UCF Faculty Resources

Dialogue Exercise

(Contributed by Suzy Spraker)

Objective: The objective of this assignment is two-fold. First, this project is designed to get you paying attention to the world around you, the world you live in and use it for your fiction. The second objective is to practice creating and sustaining dialogue in a scene.

People in real life usually don't have the courage to say aloud things that have to be said in dialogue to keep a story moving. In real life people learn conventions of polite behavior, we talk out of a need to fill up silence and make conversation. But dialogue in fiction is not the place for chit-chat; dialogue can't be just talk. Dialogue must do more than one thing at a time or it is too inert for the purpose of fiction.

Guidelines for Dialogue:

  1. Make it feel natural--Pick the right characters to converse with each other and make sure they are talking to each other and not the reader. There should be electricity between the characters involved in the dialogue.
  2. Make it feel real--The talk should feel spontaneous, yet move the plot along and deepen the conflict. Characterize speakers-give them something to do. We usually don't just talk, but are active.
  3. Make it brief--If the dialogue runs longer than 3 lines, make sure you've got a good reason (such as an argument or tirade) or you're in danger of giving a monologue.
  4. Make sure it creates tension or the dialogue (and story) will stall.
  5. Make it direct or indirect--depending on the meaning
    • Indirect dialogue--when the narrator tells us what the character said instead of letting the characters talk. "They talked all night in romantic whispers about their love for one another and their plans for the future."
    • Direct dialogue--when characters talk themselves. "I can't live without you," John said.
  6. Make sure tags are doing their job-to convey who's speaking. "He said/ she said" are the best tags to use because tags are supposed to be invisible for the reader (even though the writer may feel it redundant). If you want to convey how something is said or convey tension surrounding the conversation, then give the characters some movements, actions gestures, expression.

What Dialogue Does:

  1. Dialogue illustrates character by what is said and the way it's said.
  2. Dialogue provides necessary background information about events preceding the story. (But be careful. Necessary background information is usually best given in narrative. Watch out for "soap opera" dialogue.)
  3. Dialogue should move the plot forward by introducing and maintaining conflict and tension in each exchange.
But dialogue is more than just what is said or not said; it is the combination of dialogue and action often gives resonance and tension to the scene. Dialogue is active; people often move, gesture, act when speaking. When writing dialogue it is just as important to detail what the character is doing as what the character is saying.
ASSIGNMENT - PART I:
 

Procedure:

1. Listen in on a conversation between two or more people. Pay attention to what is said. Write down specific lines that peak your interesting or phrases that are repetitive. You probably won't have the time to record word for word the exact conversation, so get the gist of it first then focus on specific.
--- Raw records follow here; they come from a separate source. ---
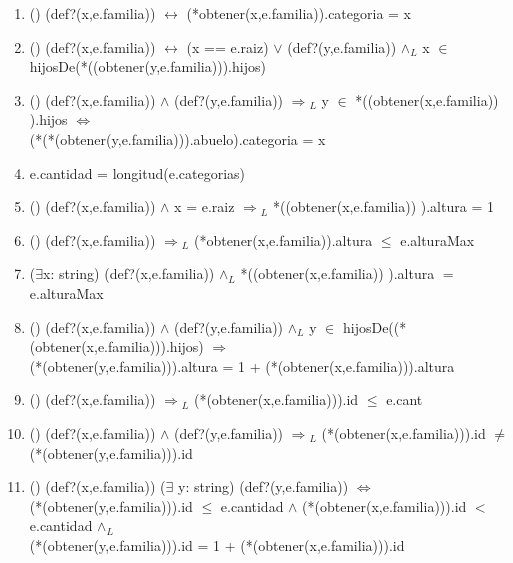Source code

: \documentclass[10pt, a4paper]{article}
\begin{document}
	   \begin{enumerate}

	    \item() (def?(x,e.familia)) $\leftrightarrow$ (*obtener(x,e.familia)).categoria = x  
	  
	    \item() (def?(x,e.familia)) $\leftrightarrow$ (x == e.raiz) $\vee$ (def?(y,e.familia)) $\wedge{_L}$ x $\in$ hijosDe(*((obtener(y,e.familia))).hijos)
	       
	    \item () (def?(x,e.familia)) $\wedge$ (def?(y,e.familia)) $\Rightarrow{_L}$ y $\in$ *((obtener(x,e.familia)) ).hijos $\Leftrightarrow$ \\ (*(*(obtener(y,e.familia))).abuelo).categoria = x

	    \item e.cantidad  = longitud(e.categorias)
	    
	    \item () (def?(x,e.familia)) $\wedge$ x = e.raiz $\Rightarrow{_L}$ *((obtener(x,e.familia)) ).altura = 1
	    
	    \item () (def?(x,e.familia)) $\Rightarrow{_L}$ (*obtener(x,e.familia)).altura $\leq$ e.alturaMax
	    
	    \item ($\exists$x: string) (def?(x,e.familia)) $\wedge{_L}$ *((obtener(x,e.familia)) ).altura $=$ e.alturaMax
	    
	    \item () (def?(x,e.familia)) $\wedge$ (def?(y,e.familia)) $\wedge{_L}$ y $\in$ hijosDe((*(obtener(x,e.familia))).hijos) $\Rightarrow$ \\ (*(obtener(y,e.familia))).altura = 1 + (*(obtener(x,e.familia))).altura
	    
	    \item () (def?(x,e.familia)) $\Rightarrow{_L}$ (*(obtener(x,e.familia))).id $\leq$ e.cant
	    
	    \item () (def?(x,e.familia)) $\wedge$ (def?(y,e.familia)) $\Rightarrow{_L}$ (*(obtener(x,e.familia))).id $\neq$ (*(obtener(y,e.familia))).id
	    
	    \item () (def?(x,e.familia)) ($\exists$ y: string) (def?(y,e.familia)) $\Leftrightarrow$ \\ (*(obtener(y,e.familia))).id $\leq$ e.cantidad $\wedge$ (*(obtener(x,e.familia))).id $<$ e.cantidad $\wedge{_L}$ \\(*(obtener(y,e.familia))).id = 1 + (*(obtener(x,e.familia))).id
	    
\end{enumerate}
\end{document}
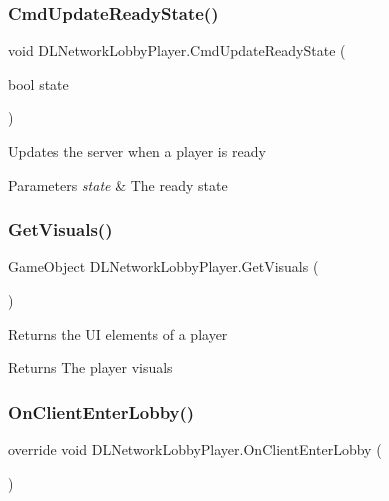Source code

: \subsubsection{\texorpdfstring{Cmd\+Update\+Ready\+State()}{CmdUpdateReadyState()}}
{\footnotesize\ttfamily void D\+L\+Network\+Lobby\+Player.\+Cmd\+Update\+Ready\+State (\begin{DoxyParamCaption}\item[{bool}]{state }\end{DoxyParamCaption})}



Updates the server when a player is ready 


\begin{DoxyParams}{Parameters}
{\em state} & The ready state\\
\hline
\end{DoxyParams}
\hypertarget{class_d_l_network_lobby_player_a1302ddd493dfe54e7a90780320ff5c92}{}\label{class_d_l_network_lobby_player_a1302ddd493dfe54e7a90780320ff5c92} 
\subsubsection{\texorpdfstring{Get\+Visuals()}{GetVisuals()}}
{\footnotesize\ttfamily Game\+Object D\+L\+Network\+Lobby\+Player.\+Get\+Visuals (\begin{DoxyParamCaption}{ }\end{DoxyParamCaption})}



Returns the UI elements of a player 

\begin{DoxyReturn}{Returns}
The player visuals
\end{DoxyReturn}
\hypertarget{class_d_l_network_lobby_player_a0037d8d1e0f67839133610663a1d206f}{}\label{class_d_l_network_lobby_player_a0037d8d1e0f67839133610663a1d206f} 
\subsubsection{\texorpdfstring{On\+Client\+Enter\+Lobby()}{OnClientEnterLobby()}}
{\footnotesize\ttfamily override void D\+L\+Network\+Lobby\+Player.\+On\+Client\+Enter\+Lobby (\begin{DoxyParamCaption}{ }\end{DoxyParamCaption})}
2. Move from focusing on the dialogue itself to focus on what people do when they talk. (This may mean getting yourself, ever so subtlety into a position where you can see the speakers.) Note how people move when they talk, what kind of gestures they make with their body, what kind of expressions they have. Note how close they people are from each other. How does distance change as the dialogue moves? How does the speaker's action fit or contradict what is being said? Write as many details as you can.

3. Be subtle. Don't get caught. Most people are not pleased when they realize you're listening to their conversation without being invited.

4. Don't attempt to interrupt the conversation. This assignment is about listening, not interacting.

 
ASSIGNMENT - PART II:
From your list of details from the eavesdropping notes, extract the ones you find most intriguing, specific, genuine, etc. and write a scene. You are now moving from the world of reality to the world of fiction, so your notes might play a small or large part of the story. They might be the focus of the story or just details within the story. Your attention should be focused on the needs of a scene (tension, pacing, structure) now, not retelling the events you observed. It no longer matters if what you write is "how it was." Don't let reality get in the way of fictional truth.